Regardless, comparative analysis between 3s5z and 3s5z_vs_3s6z (or MMM and MMM2) corroborates the statement in the abstract and Section-3: Heterogeneity in MARL arises not only from agents' inherent functional differences, but also from agent-environment interactions. Furthermore, this analytical process demonstrates the strong interpretability of our proposed HetDPS algorithm.
Thank you for your suggestion. We have added the above table to Section-6.2 of the main text.
Response to the second-issue (R2-3):
Thank you for further explaining your previous concerns. We apologize for uploading the incorrect versions of Figure-5 and Figure-6 in our initial submission. The correct versions should be Figure-1 and Figure-2 in the supplementary materials, which are clearer and more aesthetically pleasing compared to the old figures. We have replaced the figures.
We hope that the above response addresses your concerns. Once again, thank you for your comment, which is very helpful in improving the clarity of our work. We look forward to your feedback.
This does help the clarity a lot. Thank you. I edited the score.
In line with the latest additions and edits that the authors have given, I am upping the score by 1 point for possible acceptance.
Opinion in support of this work: I do believe there is merit to this work, and the ideas of heterogeneity proposed here does have potential to help future MARL research. I believe that diversity/heterogeneity is still an under-explored concept in MARL work. This work positively adds to MARL research.
Dear Reviewer rRe8,
Thank you again for your feedback and further positive affirmation of our work. We appreciate your constructive suggestions, which help improve the clarity of our research.
Sincerely, The Authors
This paper is right at the threshold between acceptance and rejection. It definitely has its worthwhile contribution: all reviewers praised the interesting novel categorization of different types of heterogeneity in MARL. However, the following theory appears to be (at least in parts) quite similar to existing literature, some of the authors claims can be misunderstood easily, and the application of the theory to parameter sharing are incremental at best. Some reviewers also found the results hard to interpret and were missing clearer evidence of the hypotheses. The SMAC evaluation misses some default MARL baselines (e.g. QMIX). To their credit, the authors added some missing ablations during the rebuttal.

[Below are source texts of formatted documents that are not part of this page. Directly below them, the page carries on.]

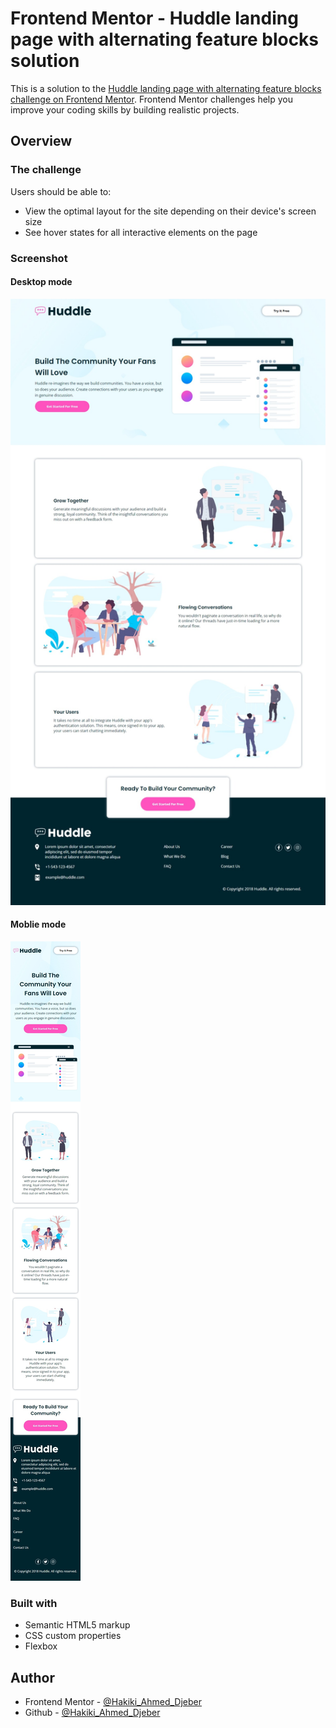 # Frontend Mentor - Huddle landing page with alternating feature blocks solution

This is a solution to the [Huddle landing page with alternating feature blocks challenge on Frontend Mentor](https://www.frontendmentor.io/challenges/huddle-landing-page-with-alternating-feature-blocks-5ca5f5981e82137ec91a5100). Frontend Mentor challenges help you improve your coding skills by building realistic projects.

## Overview

### The challenge

Users should be able to:

- View the optimal layout for the site depending on their device's screen size
- See hover states for all interactive elements on the page

### Screenshot

#### Desktop mode

![](./images/Desktop.jpeg)

#### Moblie mode

![](./images/Mobile.jpeg)

### Built with

- Semantic HTML5 markup
- CSS custom properties
- Flexbox

## Author

- Frontend Mentor - [@Hakiki_Ahmed_Djeber](https://www.frontendmentor.io/profile/HakikiAhmedDjeber)
- Github - [@Hakiki_Ahmed_Djeber](https://github.com/HakikiAhmedDjeber)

Many reviewers recommended nonetheless acceptance, as they valued the novel categorization framework. For example dH7A noted: "Although the performance gains are not dramatic, the conceptual novelty, rigorous framework, and practical insights outweigh these weaknesses. I think this work will help structure future MARL research and serves as a strong foundation for follow-up studies."
On the other side, the paper does not contribute a lot beyond this categorization. For example, 21mt criticized: "The main issue with this paper is not insufficient experiments but its similarity to existing work [1], [..] this work's primary contribution is its extended definition of diversity compared to [1], as the authors propose more types of heterogeneity. However, the core qualification methods of the two approaches are quite similar, from their network structures to their loss functions."
I ended up siding with the argument to reject the paper, but I do acknowledge that it does have its value and would not be unhappy if it gets bumped up.